* _PROBLEM DETAILS_:
Give again, word for word, each line below starting at the one that contains "1. Create and" and ending at the one that contains "https://delsquared.github.io/ParticleJS/".

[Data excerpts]
□ □ □ □ □
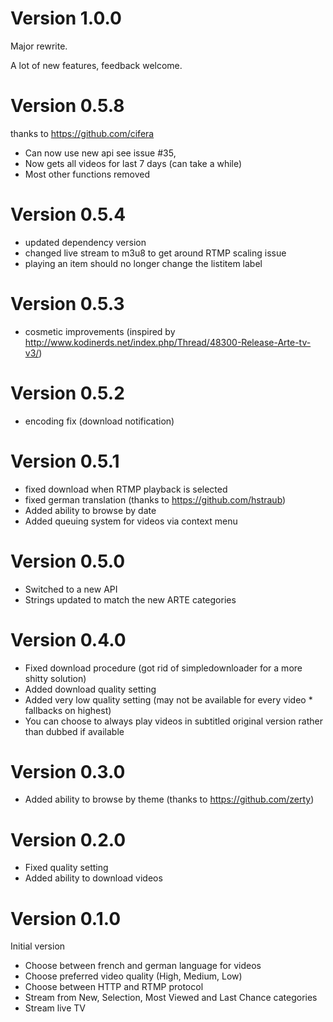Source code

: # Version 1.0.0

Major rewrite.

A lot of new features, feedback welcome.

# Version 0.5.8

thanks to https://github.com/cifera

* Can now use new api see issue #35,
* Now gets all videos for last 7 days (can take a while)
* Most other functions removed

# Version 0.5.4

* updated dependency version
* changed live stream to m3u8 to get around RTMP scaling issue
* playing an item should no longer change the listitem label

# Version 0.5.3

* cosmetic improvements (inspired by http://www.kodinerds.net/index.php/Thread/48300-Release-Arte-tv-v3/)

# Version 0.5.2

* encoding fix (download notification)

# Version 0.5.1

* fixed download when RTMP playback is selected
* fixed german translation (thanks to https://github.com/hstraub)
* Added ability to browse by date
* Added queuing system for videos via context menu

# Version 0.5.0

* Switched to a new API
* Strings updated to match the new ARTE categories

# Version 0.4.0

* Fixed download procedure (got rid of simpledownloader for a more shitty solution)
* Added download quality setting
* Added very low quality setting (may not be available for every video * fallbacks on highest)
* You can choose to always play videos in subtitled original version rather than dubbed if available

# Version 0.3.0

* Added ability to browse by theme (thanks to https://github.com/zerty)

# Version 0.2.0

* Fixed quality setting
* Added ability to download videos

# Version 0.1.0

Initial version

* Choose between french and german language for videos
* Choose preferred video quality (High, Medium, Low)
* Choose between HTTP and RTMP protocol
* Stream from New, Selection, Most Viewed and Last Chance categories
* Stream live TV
□ □ □ □ □
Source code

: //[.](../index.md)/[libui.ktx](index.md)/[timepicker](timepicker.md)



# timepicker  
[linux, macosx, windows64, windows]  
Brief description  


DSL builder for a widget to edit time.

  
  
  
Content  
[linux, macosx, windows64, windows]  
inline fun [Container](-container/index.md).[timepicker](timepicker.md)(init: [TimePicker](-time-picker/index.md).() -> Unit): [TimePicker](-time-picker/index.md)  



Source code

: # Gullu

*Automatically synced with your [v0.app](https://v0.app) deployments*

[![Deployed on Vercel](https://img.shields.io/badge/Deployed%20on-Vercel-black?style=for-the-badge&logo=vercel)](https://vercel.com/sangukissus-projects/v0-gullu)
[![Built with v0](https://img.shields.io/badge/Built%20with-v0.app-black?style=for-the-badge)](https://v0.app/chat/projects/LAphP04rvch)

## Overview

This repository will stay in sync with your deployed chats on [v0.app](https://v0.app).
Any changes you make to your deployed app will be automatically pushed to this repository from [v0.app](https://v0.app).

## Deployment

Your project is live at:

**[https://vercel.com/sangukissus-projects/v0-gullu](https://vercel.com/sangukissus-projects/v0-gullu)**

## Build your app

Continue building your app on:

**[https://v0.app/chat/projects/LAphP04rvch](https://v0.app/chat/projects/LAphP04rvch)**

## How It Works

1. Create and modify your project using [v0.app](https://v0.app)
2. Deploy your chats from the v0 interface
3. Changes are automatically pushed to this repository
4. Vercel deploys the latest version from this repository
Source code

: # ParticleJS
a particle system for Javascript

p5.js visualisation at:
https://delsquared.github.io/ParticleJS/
□ □ □ □ □
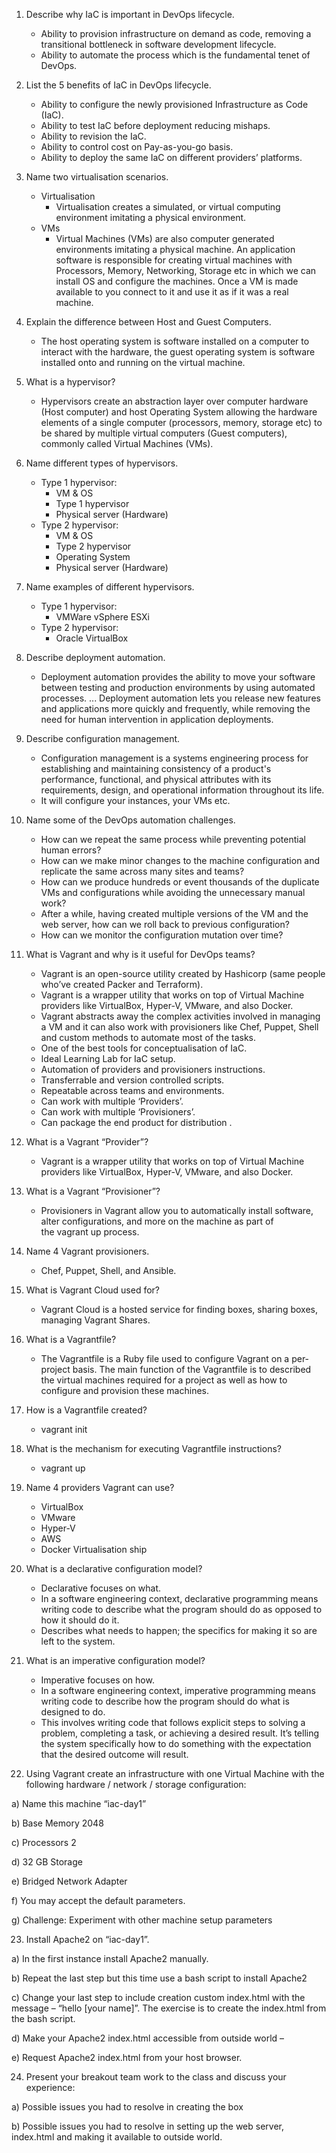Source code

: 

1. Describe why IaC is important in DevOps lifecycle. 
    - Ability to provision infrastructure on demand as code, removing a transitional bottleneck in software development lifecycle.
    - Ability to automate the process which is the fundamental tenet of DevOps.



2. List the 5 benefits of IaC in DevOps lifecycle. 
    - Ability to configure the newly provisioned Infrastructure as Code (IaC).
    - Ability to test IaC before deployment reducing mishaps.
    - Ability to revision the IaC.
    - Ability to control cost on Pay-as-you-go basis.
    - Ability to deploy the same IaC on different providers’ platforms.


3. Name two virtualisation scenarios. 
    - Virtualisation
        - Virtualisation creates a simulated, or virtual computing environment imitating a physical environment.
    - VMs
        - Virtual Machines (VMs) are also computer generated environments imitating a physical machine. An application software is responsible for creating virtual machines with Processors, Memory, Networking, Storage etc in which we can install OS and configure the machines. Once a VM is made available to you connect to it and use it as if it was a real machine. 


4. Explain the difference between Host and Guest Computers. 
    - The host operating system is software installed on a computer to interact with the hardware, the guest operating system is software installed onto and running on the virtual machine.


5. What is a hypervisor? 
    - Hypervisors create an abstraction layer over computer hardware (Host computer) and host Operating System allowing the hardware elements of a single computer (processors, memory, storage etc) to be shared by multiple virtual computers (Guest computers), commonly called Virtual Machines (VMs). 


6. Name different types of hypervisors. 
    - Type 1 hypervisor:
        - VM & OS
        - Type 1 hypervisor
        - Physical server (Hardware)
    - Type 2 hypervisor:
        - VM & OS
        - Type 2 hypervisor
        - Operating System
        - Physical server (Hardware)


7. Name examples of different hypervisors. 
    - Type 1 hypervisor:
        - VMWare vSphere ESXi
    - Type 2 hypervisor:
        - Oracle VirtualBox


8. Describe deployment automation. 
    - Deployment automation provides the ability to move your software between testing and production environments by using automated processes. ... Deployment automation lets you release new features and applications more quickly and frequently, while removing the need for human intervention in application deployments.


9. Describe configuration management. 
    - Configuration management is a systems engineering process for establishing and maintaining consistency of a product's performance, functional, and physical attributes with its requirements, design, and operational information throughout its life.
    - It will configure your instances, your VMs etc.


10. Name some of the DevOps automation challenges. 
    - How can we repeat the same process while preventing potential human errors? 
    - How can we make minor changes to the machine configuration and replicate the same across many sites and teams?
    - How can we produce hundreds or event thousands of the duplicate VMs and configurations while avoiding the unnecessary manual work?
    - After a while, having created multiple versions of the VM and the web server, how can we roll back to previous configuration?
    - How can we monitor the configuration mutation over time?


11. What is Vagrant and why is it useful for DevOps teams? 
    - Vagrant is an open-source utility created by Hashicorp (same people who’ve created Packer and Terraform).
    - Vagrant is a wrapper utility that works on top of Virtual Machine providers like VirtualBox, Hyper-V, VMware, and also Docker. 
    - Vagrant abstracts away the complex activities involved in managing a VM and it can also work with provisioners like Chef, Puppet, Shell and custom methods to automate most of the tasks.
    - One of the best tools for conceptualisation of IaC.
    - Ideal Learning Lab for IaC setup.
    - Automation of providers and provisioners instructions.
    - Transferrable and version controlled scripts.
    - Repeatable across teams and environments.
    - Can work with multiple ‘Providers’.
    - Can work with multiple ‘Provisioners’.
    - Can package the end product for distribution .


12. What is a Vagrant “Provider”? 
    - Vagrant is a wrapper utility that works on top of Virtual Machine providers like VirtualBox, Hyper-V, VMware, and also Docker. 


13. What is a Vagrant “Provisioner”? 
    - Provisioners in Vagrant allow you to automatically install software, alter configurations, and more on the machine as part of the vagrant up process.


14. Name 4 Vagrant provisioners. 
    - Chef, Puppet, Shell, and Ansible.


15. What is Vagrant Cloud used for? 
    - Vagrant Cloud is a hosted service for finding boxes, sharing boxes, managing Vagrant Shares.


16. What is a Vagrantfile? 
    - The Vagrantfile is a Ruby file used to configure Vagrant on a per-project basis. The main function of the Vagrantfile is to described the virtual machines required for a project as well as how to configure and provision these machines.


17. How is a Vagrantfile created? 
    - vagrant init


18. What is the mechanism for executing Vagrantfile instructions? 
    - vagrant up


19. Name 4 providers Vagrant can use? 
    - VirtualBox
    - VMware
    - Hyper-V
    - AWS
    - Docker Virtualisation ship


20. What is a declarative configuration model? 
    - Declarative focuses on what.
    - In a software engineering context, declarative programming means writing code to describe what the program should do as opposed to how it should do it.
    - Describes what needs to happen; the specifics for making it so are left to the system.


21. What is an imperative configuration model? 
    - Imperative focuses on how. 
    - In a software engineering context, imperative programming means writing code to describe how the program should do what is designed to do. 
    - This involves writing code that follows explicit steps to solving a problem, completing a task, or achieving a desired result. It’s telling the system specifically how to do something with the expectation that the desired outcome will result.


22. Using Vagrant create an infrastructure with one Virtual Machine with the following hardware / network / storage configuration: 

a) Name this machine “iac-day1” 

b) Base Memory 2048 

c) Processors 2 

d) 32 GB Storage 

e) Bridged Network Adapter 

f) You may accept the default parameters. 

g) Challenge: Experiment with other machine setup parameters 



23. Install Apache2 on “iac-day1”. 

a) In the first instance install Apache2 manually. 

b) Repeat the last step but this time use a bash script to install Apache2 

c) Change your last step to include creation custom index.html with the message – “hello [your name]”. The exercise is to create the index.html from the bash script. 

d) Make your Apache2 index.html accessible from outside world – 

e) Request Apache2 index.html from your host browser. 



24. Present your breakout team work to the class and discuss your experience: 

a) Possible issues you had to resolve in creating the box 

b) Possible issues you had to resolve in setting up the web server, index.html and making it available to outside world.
□ □ □ □ □
* _EXERCISE ANSWER_:
1. Create and modify your project using [v0.app](https://v0.app)
2. Deploy your chats from the v0 interface
3. Changes are automatically pushed to this repository
4. Vercel deploys the latest version from this repository
Source code

: # ParticleJS
a particle system for Javascript

p5.js visualisation at:
https://delsquared.github.io/ParticleJS/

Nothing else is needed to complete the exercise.